Not all commercial leases are equal, and landlords don’t have to use a template or a standard agreement when proposing a lease. Even if you’ve been dealing with commercial leases for decades, the next one you receive might have a clause or some hidden costs that are totally unexpected.
Read the lease over entirely—preferably with your realtor, who should have a solid understanding of commercial leases, terms, and legal requirements.
Although a month-to-month rental may sound easier, you’ll be at risk of eviction with little notice and you could lose out on any improvements you’ve made to the property. Stick to a formal lease so your investment is protected.
Chances are, you spent some time with your realtor talking about your needs for a commercial space before looking at properties. Will you be expanding in the future? Adding in another line of products or services? Increasing your team?
Keep these needs at the front of your mind as you review the lease so you’re focused on getting what you need.
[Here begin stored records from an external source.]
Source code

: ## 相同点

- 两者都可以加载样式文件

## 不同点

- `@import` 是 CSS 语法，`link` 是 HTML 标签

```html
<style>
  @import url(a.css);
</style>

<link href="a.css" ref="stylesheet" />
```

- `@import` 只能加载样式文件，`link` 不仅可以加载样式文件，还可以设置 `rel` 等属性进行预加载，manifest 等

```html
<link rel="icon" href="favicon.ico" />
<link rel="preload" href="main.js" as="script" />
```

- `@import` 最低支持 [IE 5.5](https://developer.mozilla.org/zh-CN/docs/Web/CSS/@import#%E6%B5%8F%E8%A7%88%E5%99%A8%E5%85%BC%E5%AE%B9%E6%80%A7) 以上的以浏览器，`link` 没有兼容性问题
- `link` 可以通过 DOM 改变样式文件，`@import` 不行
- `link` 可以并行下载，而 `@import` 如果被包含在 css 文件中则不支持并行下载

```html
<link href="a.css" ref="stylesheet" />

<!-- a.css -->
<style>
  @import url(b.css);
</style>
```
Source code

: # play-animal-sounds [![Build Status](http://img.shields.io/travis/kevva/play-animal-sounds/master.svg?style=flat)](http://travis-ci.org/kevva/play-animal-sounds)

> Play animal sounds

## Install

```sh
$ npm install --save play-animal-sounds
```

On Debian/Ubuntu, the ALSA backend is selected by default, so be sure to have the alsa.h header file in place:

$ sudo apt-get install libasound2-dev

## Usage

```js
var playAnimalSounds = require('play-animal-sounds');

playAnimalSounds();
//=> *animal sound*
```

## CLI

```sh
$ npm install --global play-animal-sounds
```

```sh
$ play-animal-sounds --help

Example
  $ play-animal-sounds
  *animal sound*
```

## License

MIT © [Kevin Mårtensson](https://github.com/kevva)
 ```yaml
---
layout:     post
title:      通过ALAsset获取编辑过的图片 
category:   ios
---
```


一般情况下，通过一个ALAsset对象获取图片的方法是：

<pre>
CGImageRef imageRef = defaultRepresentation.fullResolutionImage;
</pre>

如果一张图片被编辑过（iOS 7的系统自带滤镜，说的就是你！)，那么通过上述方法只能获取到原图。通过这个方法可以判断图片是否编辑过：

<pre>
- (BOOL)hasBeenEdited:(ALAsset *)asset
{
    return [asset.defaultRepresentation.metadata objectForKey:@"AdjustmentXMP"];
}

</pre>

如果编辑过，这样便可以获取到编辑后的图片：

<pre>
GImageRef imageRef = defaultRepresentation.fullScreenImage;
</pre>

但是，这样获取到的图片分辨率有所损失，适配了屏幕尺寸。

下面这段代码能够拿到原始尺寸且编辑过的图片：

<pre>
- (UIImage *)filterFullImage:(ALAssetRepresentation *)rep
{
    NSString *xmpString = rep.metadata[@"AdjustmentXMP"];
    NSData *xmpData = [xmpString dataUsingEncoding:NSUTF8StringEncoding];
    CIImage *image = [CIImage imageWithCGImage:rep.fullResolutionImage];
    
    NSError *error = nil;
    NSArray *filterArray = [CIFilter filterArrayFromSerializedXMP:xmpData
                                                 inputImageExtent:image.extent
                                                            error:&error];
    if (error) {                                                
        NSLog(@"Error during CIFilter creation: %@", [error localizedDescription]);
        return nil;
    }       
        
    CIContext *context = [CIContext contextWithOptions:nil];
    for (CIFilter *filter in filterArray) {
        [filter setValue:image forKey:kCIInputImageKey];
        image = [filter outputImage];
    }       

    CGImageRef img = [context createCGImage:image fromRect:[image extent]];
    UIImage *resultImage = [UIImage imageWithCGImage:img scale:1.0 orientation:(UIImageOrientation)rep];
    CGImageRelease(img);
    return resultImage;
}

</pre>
A shorter lease can be a good idea if you’re not sure about your future needs, and, of course, a longer lease will give you some security if you have a long-term plan.
Make sure the area suits your clientele. If you’re going to have customers visiting, does the area accommodate them? How are access and parking?
Is the neighbourhood appropriate for your business? What is it expected to look like in five or ten years? And see if you can talk to a few people who already work with your landlord. What’s the reputation?
Are there any competitors close by? Speaking of competitors, you can ask your landlord for a competitor clause so they must get your consent before placing a competitor in the building after you sign your lease.
Yes, this is one area where you need a commercial lawyer—and your realtor has probably already told you that! Commercial leases can be legally complex, and you need a commercial lawyer to make sure your business interests are protected.
Hiring a commercial lawyer now can save you a lot of headaches and expenses later. It’s always worth it.
Gross Rent Lease-You pay a flat rate to the landlord what includes rent and incidentals (things like utilities, property tax, repairs, and maintenance for common areas).
Modified Gross Lease-You pay a flat rate and share incidental costs with the landlord
Net Lease-You pay the base rent, plus another cost like property taxes, insurance, or utilities, and the landlord covers other incidentals
Double Net Lease-You pay base rent plus property taxes and insurance
Triple Net Lease-You pay base rent, incidentals, and other costs for operations and maintenance
Percentage Rent Lease-You pay base rent and a percentage of your gross sales over a set minimum. This one’s more common in retail locations with multiple tenants, like malls.
Lease payments can include—and exclude—a huge variety of additional costs. Once you know what type of lease the landlord is proposing, itemize every single cost that you’ll be responsible for. All of those costs need to fit with your budget.
Make sure you understand what the conditions are for terminating the lease. Do these work for your business? On the other side, what are the renewal conditions?
And (the fun part for realtors), how can the landlord incentivize your lease? After all, you’ll be an excellent tenant!
Many clauses in a commercial lease can be negotiated. Work with your realtor to get the lease that’s right for you. Take the time to double-check every clause, and ensure the lease is set up with your best interests in mind.